Although Bauer receives a lot of positive reactions to his television appearance, he also receives almost two dozen anonymous threatening letters. When he asks the Federal Office of Criminal Investigation to investigate and find those who wrote the letters, Gebhardt suggests Bauer could have written these threatening letters himself. Then out of the blue he reveals to Bauer they have reliable clues that in the meantime Adolf Eichmann is living in Kuwait. Bauer, who never mentioned the name Eichmann to Gebhardt, now worries that his plan has been found out and Morlach has betrayed him.

But that’s not the case at all – in fact, Morlach brings good news with him. He’s discovered that a former war correspondent has been conducting interviews for years with Adolf Eichmann in Buenos Aires, because he wants to write Eichmann’s memoirs. Morlach has brought one of the interview tapes with him as proof – and indeed, Adolf Eichmann’s voice is on the tape. Bauer suspects Eichmann is working in Buenos Aires for Mercedes. In order to check this out he drives to the Mercedes-Benz company headquarters in Stuttgart, where he storms into the personnel department and into the office of Herr Schneider, a former commander of a SS task force. He confronts him with the files of his investigation and in so doing he uses blackmail to get the information that Eichmann is working under the alias Ricardo Klement in the Mercedes branch office in Argentina.

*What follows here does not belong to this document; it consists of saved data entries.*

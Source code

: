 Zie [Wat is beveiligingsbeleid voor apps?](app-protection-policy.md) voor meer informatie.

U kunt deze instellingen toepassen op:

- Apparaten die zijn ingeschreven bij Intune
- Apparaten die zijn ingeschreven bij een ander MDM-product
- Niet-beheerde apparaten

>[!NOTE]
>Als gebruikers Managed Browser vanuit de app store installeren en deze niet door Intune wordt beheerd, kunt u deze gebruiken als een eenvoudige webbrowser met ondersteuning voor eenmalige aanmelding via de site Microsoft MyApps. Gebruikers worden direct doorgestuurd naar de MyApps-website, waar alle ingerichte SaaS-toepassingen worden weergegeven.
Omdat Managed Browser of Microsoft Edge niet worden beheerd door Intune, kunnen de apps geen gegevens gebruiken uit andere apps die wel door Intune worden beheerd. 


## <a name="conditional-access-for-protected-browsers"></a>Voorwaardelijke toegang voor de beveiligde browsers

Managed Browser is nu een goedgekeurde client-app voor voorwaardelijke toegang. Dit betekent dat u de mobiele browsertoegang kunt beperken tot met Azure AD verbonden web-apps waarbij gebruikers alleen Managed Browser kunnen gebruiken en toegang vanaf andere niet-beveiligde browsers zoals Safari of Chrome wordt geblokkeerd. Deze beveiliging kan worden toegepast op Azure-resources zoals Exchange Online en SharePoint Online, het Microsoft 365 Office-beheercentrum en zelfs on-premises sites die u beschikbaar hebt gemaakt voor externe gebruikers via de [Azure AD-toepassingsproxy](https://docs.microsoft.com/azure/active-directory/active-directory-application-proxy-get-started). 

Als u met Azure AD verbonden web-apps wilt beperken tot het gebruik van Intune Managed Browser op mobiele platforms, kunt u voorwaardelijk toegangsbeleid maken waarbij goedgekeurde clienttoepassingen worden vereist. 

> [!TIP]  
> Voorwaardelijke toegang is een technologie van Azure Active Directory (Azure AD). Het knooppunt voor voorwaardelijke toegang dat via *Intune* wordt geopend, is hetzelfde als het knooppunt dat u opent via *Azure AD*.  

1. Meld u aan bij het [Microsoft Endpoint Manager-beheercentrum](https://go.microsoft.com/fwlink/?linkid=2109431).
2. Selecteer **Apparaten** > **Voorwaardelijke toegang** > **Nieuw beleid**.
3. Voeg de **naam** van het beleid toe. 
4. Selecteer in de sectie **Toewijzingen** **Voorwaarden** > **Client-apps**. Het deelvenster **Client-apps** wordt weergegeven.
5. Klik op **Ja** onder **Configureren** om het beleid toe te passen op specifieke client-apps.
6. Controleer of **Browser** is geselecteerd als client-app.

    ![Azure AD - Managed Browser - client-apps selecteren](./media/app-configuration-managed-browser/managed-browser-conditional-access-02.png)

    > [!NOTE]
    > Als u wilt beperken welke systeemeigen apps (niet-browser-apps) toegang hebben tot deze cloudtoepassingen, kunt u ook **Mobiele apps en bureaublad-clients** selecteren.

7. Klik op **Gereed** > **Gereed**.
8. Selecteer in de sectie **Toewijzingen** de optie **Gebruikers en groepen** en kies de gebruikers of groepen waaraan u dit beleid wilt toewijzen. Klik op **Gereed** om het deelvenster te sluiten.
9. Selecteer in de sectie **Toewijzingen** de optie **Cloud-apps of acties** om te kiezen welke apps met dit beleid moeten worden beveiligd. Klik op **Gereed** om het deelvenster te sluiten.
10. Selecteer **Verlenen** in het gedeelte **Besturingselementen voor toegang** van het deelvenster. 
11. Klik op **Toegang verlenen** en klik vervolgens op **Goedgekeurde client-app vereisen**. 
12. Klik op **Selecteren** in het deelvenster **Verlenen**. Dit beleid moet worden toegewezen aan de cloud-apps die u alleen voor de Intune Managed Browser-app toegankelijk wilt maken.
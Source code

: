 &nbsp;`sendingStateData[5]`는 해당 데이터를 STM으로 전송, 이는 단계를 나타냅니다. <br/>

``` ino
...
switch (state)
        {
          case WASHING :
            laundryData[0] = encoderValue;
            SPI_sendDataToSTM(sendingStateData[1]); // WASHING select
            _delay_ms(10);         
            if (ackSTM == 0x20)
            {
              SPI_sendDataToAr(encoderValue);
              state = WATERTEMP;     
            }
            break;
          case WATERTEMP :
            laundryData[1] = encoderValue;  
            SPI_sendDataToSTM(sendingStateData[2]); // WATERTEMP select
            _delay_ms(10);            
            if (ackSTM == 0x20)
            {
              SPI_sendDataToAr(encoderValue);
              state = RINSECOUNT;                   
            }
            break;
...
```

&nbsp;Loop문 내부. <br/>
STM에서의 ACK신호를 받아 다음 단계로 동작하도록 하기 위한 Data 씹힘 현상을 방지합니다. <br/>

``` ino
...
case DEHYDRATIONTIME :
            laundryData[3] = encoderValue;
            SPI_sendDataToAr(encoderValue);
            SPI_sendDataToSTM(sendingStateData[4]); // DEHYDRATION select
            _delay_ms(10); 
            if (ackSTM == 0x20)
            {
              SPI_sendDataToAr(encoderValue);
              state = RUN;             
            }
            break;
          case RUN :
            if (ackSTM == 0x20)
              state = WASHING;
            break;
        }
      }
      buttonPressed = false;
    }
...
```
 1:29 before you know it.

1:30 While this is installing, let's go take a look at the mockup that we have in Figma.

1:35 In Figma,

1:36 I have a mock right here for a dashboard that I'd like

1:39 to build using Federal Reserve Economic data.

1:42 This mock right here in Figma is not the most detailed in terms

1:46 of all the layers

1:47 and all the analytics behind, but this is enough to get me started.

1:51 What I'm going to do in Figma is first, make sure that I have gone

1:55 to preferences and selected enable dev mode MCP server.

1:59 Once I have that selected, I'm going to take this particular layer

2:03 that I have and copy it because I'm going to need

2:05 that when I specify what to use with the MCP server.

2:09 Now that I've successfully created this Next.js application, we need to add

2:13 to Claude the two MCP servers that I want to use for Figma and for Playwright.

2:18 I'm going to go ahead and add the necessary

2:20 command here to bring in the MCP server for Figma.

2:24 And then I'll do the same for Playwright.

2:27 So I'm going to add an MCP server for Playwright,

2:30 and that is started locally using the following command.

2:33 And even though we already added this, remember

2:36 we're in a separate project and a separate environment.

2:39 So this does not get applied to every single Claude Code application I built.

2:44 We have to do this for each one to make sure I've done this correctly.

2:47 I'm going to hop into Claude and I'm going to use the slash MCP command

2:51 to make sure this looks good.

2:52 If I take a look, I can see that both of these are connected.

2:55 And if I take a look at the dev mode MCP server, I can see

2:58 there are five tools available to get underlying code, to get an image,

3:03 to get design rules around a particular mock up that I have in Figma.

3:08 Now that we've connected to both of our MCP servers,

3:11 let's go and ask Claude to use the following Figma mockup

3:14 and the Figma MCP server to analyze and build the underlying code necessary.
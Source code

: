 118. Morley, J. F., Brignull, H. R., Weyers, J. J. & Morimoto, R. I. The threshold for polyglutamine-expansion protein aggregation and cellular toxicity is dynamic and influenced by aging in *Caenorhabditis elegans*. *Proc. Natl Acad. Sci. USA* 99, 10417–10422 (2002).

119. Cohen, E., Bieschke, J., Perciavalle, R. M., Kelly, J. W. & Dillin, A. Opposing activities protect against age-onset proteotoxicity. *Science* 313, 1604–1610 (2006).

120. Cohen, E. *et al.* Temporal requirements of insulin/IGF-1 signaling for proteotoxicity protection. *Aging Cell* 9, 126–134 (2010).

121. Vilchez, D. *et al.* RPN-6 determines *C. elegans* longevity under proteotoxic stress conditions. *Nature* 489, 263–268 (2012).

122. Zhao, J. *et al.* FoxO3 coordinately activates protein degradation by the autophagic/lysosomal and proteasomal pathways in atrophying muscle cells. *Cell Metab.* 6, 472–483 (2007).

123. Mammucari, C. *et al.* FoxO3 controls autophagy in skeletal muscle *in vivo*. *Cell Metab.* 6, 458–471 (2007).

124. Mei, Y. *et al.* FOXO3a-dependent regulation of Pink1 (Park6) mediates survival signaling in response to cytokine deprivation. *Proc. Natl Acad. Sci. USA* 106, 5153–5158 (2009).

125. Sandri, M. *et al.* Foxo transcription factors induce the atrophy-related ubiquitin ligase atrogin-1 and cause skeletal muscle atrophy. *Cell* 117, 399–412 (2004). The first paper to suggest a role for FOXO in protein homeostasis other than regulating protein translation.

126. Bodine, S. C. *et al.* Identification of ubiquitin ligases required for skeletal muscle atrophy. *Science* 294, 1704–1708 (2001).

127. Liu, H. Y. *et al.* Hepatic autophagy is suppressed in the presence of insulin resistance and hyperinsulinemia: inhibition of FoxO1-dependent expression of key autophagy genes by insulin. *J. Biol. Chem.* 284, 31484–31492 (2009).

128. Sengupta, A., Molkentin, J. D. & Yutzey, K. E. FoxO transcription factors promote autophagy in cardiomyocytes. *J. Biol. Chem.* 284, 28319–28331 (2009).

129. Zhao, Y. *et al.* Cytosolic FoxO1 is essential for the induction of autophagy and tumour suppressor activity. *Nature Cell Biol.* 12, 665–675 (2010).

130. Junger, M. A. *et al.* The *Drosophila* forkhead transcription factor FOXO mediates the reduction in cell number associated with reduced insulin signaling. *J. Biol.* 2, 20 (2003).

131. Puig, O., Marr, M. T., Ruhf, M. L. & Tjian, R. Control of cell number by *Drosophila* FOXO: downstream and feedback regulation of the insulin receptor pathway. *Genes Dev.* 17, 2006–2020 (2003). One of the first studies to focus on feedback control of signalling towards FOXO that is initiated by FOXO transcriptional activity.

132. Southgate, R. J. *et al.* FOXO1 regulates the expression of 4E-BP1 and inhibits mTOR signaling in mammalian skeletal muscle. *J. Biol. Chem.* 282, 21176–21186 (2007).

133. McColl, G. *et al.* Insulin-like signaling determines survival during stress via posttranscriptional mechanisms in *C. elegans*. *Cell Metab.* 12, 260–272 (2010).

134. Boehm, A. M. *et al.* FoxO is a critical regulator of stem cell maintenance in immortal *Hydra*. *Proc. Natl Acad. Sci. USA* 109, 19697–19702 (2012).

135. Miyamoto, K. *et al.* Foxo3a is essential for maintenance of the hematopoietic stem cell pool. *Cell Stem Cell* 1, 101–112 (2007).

One evening Angermann wanders into “Kokett,” where he sees Victoria again, who works there as a singer. After her performance he visits her in her dressing room, but he flees when she tries to seduce him. But a few days later he’s drawn back to her again. This time he takes a bottle of champagne with him into the dressing room. Lying on her chaise lounge, Victoria opens her negligée and reveals her manliness. Angermann dares to kiss her passionately and in the end he succumbs to his forbidden passion.

In the meantime, Fritz Bauer prepares for his second trip to Israel; Gebhardt’s and Kreidler’s agents are constantly shadowing him, speculating that they will possibly be able to prove Bauer committed treason. At the Ministry of Justice in Tel Aviv Bauer has a meeting with the Israeli attorney general Chaim Cohn (Dani Levy) and with Isser Harel. He explains to them that a second source has confirmed the identity of Adolf Eichmann in Argentina; he arranges for Mossad to now get involved in the case, and he vehemently argues that Eichmann should be put on trial in Frankfurt in order to confront the Germans with their past.

To give his enemies a false sense of security, after he returns to Germany he announces during a press conference that he has sent an extradition request to Kuwait, because he has learned from the Federal Office of Criminal Investigation that Adolf Eichmann is living there. And indeed, shortly afterwards several Mossad operatives succeed in overcoming and kidnapping Eichmann in a cloak-and-dagger operation on a dimly lit country road in Argentina.

After Angermann and Bauer celebrate the arrest of Eichmann over glasses of apple wine in a bar, Angermann makes a detour and stops in at “Kokett.” This time, however, Gebhardt surprises him in Victoria’s dressing room, and he confronts Angermann with compromising photographs of him in explicit situations with Victoria. Gebhardt gives Angermann two choices: Either he accuses Fritz Bauer of treason or he will have to go to prison himself.